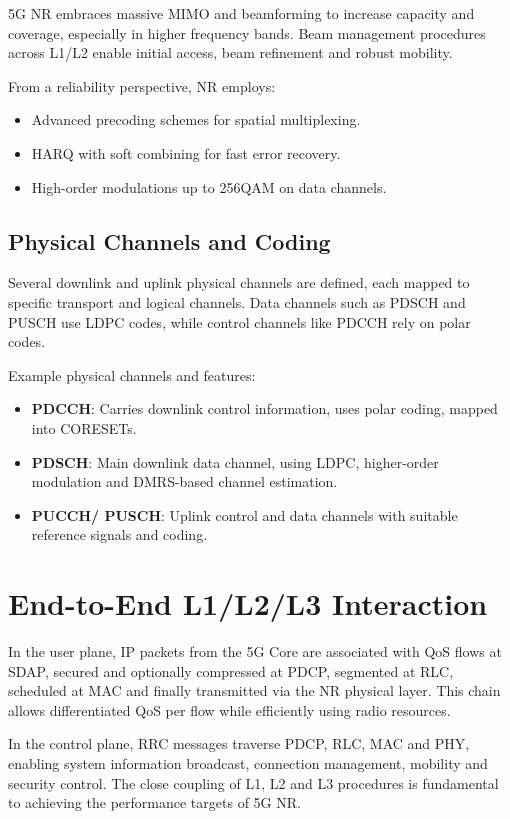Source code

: \documentclass[12pt,a4paper]{article}
\begin{document}
5G NR embraces massive MIMO and beamforming to increase capacity and coverage, especially in higher frequency bands. Beam management procedures across L1/L2 enable initial access, beam refinement and robust mobility.

From a reliability perspective, NR employs:
\begin{itemize}
  \item Advanced precoding schemes for spatial multiplexing.
  \item HARQ with soft combining for fast error recovery.
  \item High-order modulations up to 256QAM on data channels.
\end{itemize}

\subsection{Physical Channels and Coding}

Several downlink and uplink physical channels are defined, each mapped to specific transport and logical channels. Data channels such as PDSCH and PUSCH use LDPC codes, while control channels like PDCCH rely on polar codes.

Example physical channels and features: 
\begin{itemize}
  \item \textbf{PDCCH}: Carries downlink control information, uses polar coding, mapped into CORESETs.
  \item \textbf{PDSCH}: Main downlink data channel, using LDPC, higher-order modulation and DMRS-based channel estimation.
  \item \textbf{PUCCH/ PUSCH}: Uplink control and data channels with suitable reference signals and coding.
\end{itemize}

\section{End-to-End L1/L2/L3 Interaction}

In the user plane, IP packets from the 5G Core are associated with QoS flows at SDAP, secured and optionally compressed at PDCP, segmented at RLC, scheduled at MAC and finally transmitted via the NR physical layer. This chain allows differentiated QoS per flow while efficiently using radio resources. 

In the control plane, RRC messages traverse PDCP, RLC, MAC and PHY, enabling system information broadcast, connection management, mobility and security control. The close coupling of L1, L2 and L3 procedures is fundamental to achieving the performance targets of 5G NR.
\end{document}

________________________

About this exercise. Could you please write out exactly the lines from the start of the entries above through the line that holds "In the user", both included, with no pictures?

Task response.
Source code

: \documentclass[12pt,a4paper]{article}
\begin{document}
5G NR embraces massive MIMO and beamforming to increase capacity and coverage, especially in higher frequency bands. Beam management procedures across L1/L2 enable initial access, beam refinement and robust mobility.

From a reliability perspective, NR employs:
\begin{itemize}
  \item Advanced precoding schemes for spatial multiplexing.
  \item HARQ with soft combining for fast error recovery.
  \item High-order modulations up to 256QAM on data channels.
\end{itemize}

\subsection{Physical Channels and Coding}

Several downlink and uplink physical channels are defined, each mapped to specific transport and logical channels. Data channels such as PDSCH and PUSCH use LDPC codes, while control channels like PDCCH rely on polar codes.

Example physical channels and features: 
\begin{itemize}
  \item \textbf{PDCCH}: Carries downlink control information, uses polar coding, mapped into CORESETs.
  \item \textbf{PDSCH}: Main downlink data channel, using LDPC, higher-order modulation and DMRS-based channel estimation.
  \item \textbf{PUCCH/ PUSCH}: Uplink control and data channels with suitable reference signals and coding.
\end{itemize}

\section{End-to-End L1/L2/L3 Interaction}

In the user plane, IP packets from the 5G Core are associated with QoS flows at SDAP, secured and optionally compressed at PDCP, segmented at RLC, scheduled at MAC and finally transmitted via the NR physical layer. This chain allows differentiated QoS per flow while efficiently using radio resources. 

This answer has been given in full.